Here's a video a KLOV member uploaded a little while back that you may find useful:
http://www.youtube.com/watch?v=WX43sT0hMJk

A couple other things that may be common sense but I'll say them anyway:
- Make sure the machine is unplugged.
- Wear rubber gloves, dishwashing gloves work well.
- When discharging, only use one hand. Put your other hand in your pocket. This is a safety precaution so if you do get shocked by the anode, the charge won't pass through the middle of your body and find ground through your other arm.
- Try not to scratch the glass tube too much when you are removing the cap.

Here's an example of a discharger:
http://www.therealbobroberts.net/sb.html



Good luck!
-Eric


Yeah I will be thinking about getting a knife or even a sharper flathead screwdriver to pry it off. The thing I want to know is, was it stuck down for a reason? perhaps a repair? or just that's how it came from the factory.

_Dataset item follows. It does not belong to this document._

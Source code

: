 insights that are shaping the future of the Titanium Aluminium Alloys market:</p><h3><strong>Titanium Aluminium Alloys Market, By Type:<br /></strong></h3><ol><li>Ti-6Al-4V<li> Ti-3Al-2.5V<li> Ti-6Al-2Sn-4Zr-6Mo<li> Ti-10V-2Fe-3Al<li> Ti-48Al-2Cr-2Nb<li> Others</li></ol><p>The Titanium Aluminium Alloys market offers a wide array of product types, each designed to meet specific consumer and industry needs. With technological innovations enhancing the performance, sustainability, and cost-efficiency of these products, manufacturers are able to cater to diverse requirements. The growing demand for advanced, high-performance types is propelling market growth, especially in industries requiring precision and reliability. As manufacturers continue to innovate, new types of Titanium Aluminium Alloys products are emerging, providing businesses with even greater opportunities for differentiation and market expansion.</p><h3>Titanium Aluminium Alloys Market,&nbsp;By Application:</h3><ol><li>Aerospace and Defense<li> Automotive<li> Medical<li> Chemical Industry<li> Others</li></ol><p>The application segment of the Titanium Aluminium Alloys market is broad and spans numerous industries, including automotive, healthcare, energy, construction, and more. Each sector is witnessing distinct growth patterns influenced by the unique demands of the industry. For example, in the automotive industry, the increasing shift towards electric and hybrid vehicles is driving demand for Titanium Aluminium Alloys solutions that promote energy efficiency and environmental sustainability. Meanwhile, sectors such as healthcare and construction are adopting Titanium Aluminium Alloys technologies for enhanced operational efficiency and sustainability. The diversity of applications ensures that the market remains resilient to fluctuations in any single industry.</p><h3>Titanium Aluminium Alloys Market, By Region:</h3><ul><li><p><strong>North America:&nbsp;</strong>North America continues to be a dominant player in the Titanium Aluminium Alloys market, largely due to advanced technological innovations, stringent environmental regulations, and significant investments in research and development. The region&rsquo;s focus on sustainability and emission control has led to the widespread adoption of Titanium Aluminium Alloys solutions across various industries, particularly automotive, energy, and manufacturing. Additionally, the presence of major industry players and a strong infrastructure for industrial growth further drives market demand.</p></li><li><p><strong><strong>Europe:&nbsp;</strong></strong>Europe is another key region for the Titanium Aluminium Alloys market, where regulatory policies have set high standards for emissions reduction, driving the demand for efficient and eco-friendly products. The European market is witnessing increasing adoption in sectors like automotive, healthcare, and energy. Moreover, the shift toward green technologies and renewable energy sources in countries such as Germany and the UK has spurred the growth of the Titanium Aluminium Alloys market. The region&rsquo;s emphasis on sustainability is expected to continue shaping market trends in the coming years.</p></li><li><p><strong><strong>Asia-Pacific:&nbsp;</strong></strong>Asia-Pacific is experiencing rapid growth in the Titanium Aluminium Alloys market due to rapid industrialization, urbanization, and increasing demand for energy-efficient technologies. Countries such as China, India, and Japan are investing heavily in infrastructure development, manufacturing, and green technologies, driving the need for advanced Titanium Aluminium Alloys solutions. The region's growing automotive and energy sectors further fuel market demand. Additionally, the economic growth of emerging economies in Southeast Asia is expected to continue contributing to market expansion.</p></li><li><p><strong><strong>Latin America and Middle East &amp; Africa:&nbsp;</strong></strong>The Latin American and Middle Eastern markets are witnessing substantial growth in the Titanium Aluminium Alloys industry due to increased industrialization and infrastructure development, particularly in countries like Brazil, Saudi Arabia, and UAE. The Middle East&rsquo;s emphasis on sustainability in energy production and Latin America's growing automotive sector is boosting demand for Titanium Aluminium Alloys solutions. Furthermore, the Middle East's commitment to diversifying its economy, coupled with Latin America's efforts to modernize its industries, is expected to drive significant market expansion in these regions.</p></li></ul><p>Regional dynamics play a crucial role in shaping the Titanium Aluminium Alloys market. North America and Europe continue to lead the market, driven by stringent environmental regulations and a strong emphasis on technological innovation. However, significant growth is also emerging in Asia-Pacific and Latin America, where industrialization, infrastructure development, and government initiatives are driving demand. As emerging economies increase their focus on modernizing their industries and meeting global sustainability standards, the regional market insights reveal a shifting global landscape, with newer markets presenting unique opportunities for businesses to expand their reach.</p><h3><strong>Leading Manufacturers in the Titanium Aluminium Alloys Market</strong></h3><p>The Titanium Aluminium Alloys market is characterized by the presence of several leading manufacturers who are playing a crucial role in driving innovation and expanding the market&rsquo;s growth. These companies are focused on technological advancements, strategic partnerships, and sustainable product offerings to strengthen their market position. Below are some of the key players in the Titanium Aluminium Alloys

That youtube video was great, thanks. That discharge tool that bob roberts made, a good way to complicate a simple tool. I've just connected a 3 wire cable to my screwdriver and then taped down with electic tape.

It looks like scratching but most of it is bits of glue.


http://www.youtube.com/watch?v=c4GB1ui8WR4&NR=1 This idiot is a good example of what not to do, I think!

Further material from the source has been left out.